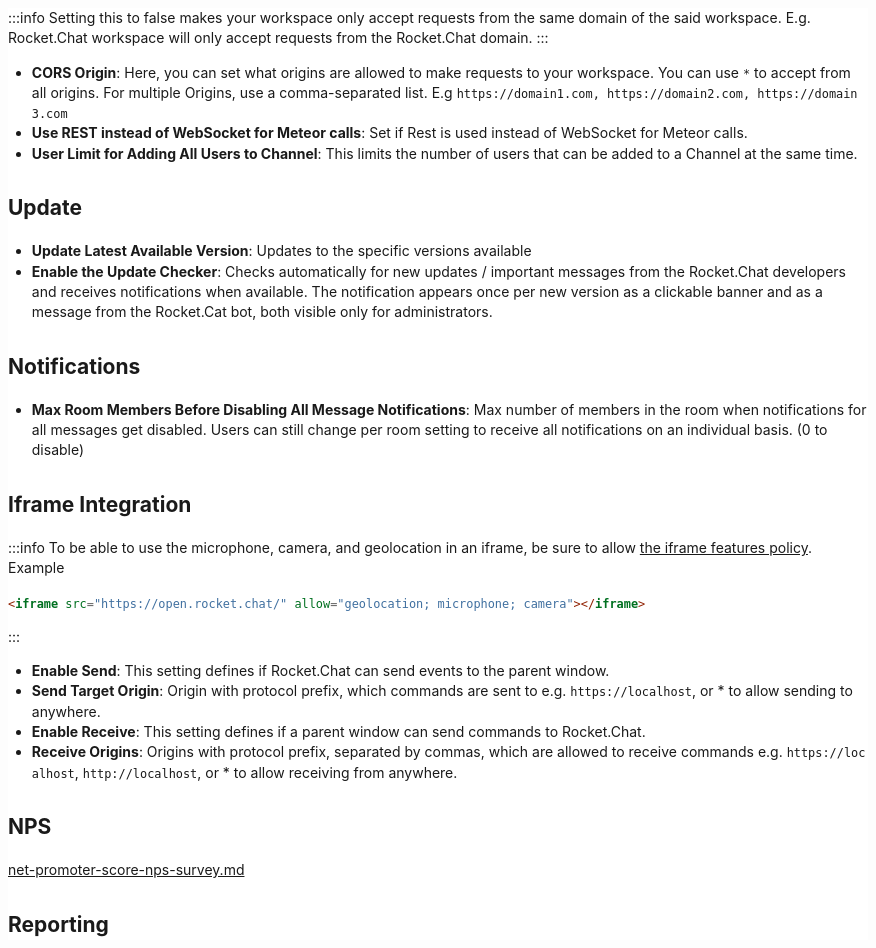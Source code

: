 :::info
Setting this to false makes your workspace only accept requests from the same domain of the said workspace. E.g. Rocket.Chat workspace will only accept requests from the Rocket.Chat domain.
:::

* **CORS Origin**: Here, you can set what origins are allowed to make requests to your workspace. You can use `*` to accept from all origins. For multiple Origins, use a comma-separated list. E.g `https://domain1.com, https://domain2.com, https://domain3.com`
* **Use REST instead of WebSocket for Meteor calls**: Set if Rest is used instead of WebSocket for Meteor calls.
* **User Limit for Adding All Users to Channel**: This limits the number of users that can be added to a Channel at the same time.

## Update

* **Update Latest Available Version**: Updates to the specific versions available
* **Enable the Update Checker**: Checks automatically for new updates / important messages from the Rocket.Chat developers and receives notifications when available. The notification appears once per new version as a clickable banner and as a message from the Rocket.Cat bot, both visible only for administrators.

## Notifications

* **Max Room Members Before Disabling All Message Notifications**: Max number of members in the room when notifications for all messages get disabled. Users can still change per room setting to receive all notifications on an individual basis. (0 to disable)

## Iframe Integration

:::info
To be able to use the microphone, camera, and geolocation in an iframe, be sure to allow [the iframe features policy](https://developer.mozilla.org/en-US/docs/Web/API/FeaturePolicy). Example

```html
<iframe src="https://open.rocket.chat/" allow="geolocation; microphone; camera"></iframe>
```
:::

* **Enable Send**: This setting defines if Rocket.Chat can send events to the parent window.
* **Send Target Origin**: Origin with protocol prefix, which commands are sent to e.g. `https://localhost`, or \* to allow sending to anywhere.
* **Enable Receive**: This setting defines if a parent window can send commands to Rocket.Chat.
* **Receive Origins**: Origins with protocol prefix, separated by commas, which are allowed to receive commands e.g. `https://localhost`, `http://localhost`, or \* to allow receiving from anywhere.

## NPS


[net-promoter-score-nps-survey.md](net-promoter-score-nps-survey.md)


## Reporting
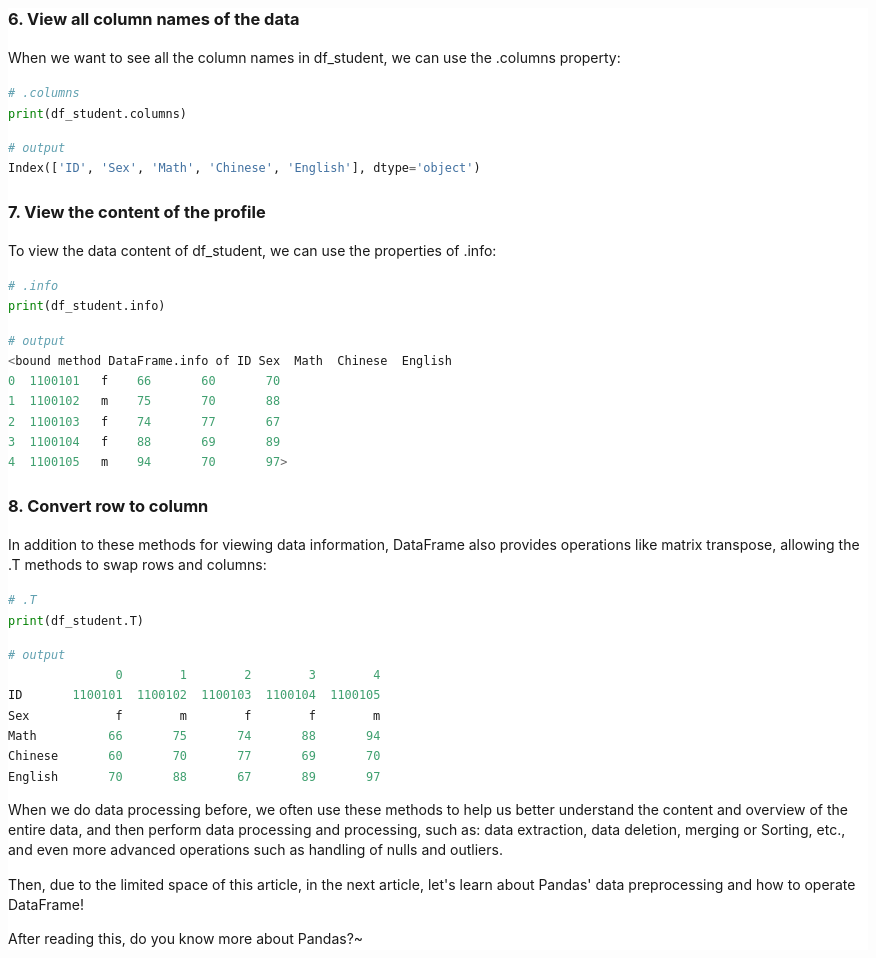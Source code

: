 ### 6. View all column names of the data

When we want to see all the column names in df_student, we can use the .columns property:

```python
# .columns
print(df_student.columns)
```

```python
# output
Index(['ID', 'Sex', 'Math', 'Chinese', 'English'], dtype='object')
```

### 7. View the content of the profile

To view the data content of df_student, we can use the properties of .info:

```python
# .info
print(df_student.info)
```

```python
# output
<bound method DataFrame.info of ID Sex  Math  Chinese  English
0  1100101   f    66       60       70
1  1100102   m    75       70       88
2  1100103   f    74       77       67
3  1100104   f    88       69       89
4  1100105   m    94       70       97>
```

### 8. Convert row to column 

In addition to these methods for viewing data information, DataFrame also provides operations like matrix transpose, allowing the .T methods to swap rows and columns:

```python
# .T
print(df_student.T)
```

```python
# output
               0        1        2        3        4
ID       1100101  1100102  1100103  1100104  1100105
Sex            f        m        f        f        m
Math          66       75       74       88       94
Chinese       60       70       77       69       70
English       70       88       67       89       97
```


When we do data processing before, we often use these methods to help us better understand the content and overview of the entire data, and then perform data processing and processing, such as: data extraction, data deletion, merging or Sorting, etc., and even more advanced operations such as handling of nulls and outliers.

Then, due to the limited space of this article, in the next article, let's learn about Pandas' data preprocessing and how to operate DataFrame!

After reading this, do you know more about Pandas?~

+ + + + +

● WHAT YOU WILL DO
If a record contains a picture, leave the picture out and retype everything else exactly.

● SOLUTION FOR THIS EXERCISE
Source code

: :::info
Setting this to false makes your workspace only accept requests from the same domain of the said workspace. E.g. Rocket.Chat workspace will only accept requests from the Rocket.Chat domain.
:::

* **CORS Origin**: Here, you can set what origins are allowed to make requests to your workspace. You can use `*` to accept from all origins. For multiple Origins, use a comma-separated list. E.g `https://domain1.com, https://domain2.com, https://domain3.com`
* **Use REST instead of WebSocket for Meteor calls**: Set if Rest is used instead of WebSocket for Meteor calls.
* **User Limit for Adding All Users to Channel**: This limits the number of users that can be added to a Channel at the same time.

## Update

* **Update Latest Available Version**: Updates to the specific versions available
* **Enable the Update Checker**: Checks automatically for new updates / important messages from the Rocket.Chat developers and receives notifications when available. The notification appears once per new version as a clickable banner and as a message from the Rocket.Cat bot, both visible only for administrators.

## Notifications

* **Max Room Members Before Disabling All Message Notifications**: Max number of members in the room when notifications for all messages get disabled. Users can still change per room setting to receive all notifications on an individual basis. (0 to disable)

## Iframe Integration

:::info
To be able to use the microphone, camera, and geolocation in an iframe, be sure to allow [the iframe features policy](https://developer.mozilla.org/en-US/docs/Web/API/FeaturePolicy). Example

```html
<iframe src="https://open.rocket.chat/" allow="geolocation; microphone; camera"></iframe>
```
:::

* **Enable Send**: This setting defines if Rocket.Chat can send events to the parent window.
* **Send Target Origin**: Origin with protocol prefix, which commands are sent to e.g. `https://localhost`, or \* to allow sending to anywhere.
* **Enable Receive**: This setting defines if a parent window can send commands to Rocket.Chat.
* **Receive Origins**: Origins with protocol prefix, separated by commas, which are allowed to receive commands e.g. `https://localhost`, `http://localhost`, or \* to allow receiving from anywhere.

## NPS


[net-promoter-score-nps-survey.md](net-promoter-score-nps-survey.md)


## Reporting
Source code

: ### 6. View all column names of the data

When we want to see all the column names in df_student, we can use the .columns property:

```python
# .columns
print(df_student.columns)
```

```python
# output
Index(['ID', 'Sex', 'Math', 'Chinese', 'English'], dtype='object')
```

### 7. View the content of the profile

To view the data content of df_student, we can use the properties of .info:

```python
# .info
print(df_student.info)
```

```python
# output
<bound method DataFrame.info of ID Sex  Math  Chinese  English
0  1100101   f    66       60       70
1  1100102   m    75       70       88
2  1100103   f    74       77       67
3  1100104   f    88       69       89
4  1100105   m    94       70       97>
```

### 8. Convert row to column 

In addition to these methods for viewing data information, DataFrame also provides operations like matrix transpose, allowing the .T methods to swap rows and columns:

```python
# .T
print(df_student.T)
```

```python
# output
               0        1        2        3        4
ID       1100101  1100102  1100103  1100104  1100105
Sex            f        m        f        f        m
Math          66       75       74       88       94
Chinese       60       70       77       69       70
English       70       88       67       89       97
```


When we do data processing before, we often use these methods to help us better understand the content and overview of the entire data, and then perform data processing and processing, such as: data extraction, data deletion, merging or Sorting, etc., and even more advanced operations such as handling of nulls and outliers.

Then, due to the limited space of this article, in the next article, let's learn about Pandas' data preprocessing and how to operate DataFrame!

After reading this, do you know more about Pandas?~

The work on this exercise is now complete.